- **WORK REQUEST**:
List, from the lines below, each one with "expansion" in it.

EXERCISE INPUT Block Start

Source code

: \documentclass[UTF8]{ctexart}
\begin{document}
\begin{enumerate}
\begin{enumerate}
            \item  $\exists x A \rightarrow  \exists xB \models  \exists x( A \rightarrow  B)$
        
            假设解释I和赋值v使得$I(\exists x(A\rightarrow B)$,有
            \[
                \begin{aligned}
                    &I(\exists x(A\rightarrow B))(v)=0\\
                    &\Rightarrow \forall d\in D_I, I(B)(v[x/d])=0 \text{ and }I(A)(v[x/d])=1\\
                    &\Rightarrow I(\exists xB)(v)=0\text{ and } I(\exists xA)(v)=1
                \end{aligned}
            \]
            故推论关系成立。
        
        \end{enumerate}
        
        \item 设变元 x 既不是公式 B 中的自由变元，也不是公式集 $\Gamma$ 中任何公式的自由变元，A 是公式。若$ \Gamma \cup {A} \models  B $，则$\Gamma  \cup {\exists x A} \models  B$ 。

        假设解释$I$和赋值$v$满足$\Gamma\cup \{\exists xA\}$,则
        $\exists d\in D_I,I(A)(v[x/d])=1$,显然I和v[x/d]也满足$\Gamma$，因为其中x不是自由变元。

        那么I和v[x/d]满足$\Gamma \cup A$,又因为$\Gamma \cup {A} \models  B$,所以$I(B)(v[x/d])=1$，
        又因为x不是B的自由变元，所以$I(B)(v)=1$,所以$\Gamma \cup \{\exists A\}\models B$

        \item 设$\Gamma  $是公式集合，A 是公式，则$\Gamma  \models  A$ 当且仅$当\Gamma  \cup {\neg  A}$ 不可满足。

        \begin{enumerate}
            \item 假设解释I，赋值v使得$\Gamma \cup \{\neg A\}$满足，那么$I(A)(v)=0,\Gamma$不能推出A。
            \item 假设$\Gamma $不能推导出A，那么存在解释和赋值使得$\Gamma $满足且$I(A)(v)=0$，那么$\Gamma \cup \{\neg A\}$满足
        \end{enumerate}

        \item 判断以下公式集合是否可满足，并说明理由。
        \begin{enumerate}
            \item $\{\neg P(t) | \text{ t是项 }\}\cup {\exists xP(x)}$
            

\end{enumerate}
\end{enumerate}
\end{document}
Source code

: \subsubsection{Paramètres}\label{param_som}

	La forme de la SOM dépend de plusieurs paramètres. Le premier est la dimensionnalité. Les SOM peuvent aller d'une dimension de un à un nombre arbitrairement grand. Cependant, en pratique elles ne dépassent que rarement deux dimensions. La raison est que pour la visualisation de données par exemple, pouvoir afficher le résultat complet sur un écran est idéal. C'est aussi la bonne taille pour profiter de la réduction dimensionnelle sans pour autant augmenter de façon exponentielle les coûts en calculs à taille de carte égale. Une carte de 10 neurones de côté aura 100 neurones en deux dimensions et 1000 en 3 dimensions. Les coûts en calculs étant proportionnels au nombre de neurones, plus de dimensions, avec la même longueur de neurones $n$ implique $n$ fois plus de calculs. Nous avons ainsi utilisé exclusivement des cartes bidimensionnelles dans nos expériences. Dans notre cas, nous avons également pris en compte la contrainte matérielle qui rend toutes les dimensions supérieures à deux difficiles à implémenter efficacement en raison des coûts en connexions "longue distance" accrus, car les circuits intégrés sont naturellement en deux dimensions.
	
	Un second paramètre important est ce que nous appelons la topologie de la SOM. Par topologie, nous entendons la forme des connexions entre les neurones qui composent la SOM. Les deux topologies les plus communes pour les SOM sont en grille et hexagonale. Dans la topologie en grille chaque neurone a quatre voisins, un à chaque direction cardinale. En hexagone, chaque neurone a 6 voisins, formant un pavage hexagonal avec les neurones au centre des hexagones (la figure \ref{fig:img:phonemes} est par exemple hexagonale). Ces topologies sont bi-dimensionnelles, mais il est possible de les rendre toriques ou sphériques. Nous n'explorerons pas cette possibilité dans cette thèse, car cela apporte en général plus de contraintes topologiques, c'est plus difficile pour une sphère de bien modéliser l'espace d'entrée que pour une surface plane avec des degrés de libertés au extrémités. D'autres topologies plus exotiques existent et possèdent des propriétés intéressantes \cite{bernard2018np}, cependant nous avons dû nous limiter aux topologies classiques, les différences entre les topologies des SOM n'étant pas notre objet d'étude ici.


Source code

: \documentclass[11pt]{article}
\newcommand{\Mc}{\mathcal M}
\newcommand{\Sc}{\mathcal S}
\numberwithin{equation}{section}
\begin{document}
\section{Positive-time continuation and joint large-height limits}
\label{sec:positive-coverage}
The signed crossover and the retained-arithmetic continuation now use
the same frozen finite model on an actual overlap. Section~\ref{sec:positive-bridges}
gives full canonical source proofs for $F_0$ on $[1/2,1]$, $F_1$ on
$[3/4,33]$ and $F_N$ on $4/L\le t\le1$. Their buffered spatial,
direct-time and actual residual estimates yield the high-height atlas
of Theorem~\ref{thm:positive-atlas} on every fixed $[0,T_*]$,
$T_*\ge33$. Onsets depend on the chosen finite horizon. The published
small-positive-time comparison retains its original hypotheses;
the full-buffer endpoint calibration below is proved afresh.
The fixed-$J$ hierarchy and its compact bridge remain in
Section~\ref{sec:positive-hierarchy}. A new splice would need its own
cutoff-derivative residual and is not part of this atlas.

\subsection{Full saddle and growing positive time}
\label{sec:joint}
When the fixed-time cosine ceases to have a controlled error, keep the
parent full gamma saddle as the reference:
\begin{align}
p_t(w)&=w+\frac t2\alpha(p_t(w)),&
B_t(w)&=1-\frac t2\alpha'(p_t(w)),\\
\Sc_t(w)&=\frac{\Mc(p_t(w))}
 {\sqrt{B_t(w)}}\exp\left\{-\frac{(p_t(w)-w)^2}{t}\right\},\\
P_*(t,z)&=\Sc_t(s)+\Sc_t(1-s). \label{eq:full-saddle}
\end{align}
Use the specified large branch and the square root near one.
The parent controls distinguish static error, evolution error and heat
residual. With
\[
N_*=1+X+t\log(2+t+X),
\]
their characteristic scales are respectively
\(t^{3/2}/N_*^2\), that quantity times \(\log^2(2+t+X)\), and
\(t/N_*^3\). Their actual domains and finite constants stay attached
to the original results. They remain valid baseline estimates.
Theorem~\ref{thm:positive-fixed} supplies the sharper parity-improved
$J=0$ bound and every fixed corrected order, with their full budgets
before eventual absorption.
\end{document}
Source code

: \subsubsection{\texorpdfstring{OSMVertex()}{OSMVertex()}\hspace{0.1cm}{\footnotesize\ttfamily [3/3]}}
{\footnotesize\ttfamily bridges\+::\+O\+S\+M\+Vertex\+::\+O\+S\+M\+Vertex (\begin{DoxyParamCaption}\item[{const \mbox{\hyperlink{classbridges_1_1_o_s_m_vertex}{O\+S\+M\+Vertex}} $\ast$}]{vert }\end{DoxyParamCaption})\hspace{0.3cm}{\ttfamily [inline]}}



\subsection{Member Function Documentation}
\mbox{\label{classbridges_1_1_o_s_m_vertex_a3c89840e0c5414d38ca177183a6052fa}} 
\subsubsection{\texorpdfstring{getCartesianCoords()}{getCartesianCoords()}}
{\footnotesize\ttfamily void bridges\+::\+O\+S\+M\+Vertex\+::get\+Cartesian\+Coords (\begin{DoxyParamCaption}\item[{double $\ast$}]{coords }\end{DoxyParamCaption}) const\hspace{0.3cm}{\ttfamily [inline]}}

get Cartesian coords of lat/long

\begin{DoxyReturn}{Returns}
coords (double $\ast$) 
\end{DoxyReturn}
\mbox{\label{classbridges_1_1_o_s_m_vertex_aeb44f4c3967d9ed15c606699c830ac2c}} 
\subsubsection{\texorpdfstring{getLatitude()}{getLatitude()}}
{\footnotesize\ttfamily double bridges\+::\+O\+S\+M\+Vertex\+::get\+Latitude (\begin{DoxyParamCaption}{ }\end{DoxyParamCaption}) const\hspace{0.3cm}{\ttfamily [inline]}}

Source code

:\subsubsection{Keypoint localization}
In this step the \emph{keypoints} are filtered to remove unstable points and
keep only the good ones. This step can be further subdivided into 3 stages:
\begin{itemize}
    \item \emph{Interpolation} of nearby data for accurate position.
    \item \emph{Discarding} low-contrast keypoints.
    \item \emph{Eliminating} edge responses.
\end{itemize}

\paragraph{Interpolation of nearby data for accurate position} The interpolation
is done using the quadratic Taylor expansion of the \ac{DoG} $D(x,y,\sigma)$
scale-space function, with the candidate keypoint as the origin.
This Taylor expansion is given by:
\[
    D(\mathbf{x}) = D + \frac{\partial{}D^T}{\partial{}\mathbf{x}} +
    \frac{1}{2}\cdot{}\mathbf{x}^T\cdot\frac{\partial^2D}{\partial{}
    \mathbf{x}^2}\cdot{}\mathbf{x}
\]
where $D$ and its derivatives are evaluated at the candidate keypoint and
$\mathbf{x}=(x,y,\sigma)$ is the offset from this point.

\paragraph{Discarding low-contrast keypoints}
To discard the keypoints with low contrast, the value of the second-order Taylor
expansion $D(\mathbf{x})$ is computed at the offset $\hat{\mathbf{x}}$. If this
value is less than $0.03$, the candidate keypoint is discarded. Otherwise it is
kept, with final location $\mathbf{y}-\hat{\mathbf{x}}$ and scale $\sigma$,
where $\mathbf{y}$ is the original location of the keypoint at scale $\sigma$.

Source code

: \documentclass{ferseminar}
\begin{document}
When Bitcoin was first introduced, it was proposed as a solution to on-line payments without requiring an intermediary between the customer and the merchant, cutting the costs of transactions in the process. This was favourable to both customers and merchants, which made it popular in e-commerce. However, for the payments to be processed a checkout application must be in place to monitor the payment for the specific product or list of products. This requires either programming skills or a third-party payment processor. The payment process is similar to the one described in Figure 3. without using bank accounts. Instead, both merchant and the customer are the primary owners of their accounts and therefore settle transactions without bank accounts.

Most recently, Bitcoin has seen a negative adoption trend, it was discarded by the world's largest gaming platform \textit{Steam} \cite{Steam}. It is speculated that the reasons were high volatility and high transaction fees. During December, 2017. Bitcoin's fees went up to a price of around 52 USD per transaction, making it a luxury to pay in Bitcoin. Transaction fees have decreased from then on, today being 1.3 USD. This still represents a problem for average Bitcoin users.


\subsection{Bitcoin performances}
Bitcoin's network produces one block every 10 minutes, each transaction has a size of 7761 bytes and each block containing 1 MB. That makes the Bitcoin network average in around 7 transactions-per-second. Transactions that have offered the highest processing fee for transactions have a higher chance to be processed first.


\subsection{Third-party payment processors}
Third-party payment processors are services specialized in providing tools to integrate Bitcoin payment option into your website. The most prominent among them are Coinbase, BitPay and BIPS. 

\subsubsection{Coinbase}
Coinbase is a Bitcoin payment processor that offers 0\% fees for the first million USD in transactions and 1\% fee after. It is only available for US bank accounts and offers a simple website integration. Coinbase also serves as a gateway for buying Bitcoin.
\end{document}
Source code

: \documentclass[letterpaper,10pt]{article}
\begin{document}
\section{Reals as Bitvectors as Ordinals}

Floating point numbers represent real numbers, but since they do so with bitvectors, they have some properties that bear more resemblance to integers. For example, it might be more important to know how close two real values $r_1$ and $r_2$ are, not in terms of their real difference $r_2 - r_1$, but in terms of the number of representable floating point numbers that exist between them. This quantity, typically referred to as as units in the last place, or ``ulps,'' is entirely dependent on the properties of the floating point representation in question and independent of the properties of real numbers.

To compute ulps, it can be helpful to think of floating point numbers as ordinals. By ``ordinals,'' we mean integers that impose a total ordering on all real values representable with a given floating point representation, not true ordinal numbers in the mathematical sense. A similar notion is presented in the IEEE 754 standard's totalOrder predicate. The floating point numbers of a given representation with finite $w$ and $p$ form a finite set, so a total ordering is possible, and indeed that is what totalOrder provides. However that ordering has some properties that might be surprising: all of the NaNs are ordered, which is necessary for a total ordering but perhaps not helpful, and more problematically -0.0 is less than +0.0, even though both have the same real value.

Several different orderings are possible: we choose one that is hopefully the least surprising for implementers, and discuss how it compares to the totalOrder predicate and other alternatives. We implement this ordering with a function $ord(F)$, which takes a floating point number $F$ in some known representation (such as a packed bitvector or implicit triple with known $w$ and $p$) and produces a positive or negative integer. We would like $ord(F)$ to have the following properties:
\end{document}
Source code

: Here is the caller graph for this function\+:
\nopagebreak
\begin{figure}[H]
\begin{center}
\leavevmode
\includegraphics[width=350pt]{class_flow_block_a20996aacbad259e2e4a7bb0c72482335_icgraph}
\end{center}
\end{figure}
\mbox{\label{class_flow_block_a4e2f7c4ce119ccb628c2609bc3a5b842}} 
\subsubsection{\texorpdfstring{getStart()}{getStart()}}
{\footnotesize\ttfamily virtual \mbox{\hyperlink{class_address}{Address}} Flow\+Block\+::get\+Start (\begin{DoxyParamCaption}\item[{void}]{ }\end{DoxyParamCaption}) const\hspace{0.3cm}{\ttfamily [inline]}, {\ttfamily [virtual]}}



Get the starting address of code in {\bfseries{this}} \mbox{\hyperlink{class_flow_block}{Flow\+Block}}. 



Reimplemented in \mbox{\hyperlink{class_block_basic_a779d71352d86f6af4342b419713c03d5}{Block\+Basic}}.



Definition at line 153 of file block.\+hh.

EXERCISE INPUT Block End

- **OUTPUT BELOW**:
is done using the quadratic Taylor expansion of the \ac{DoG} $D(x,y,\sigma)$
This Taylor expansion is given by:
expansion $D(\mathbf{x})$ is computed at the offset $\hat{\mathbf{x}}$. If this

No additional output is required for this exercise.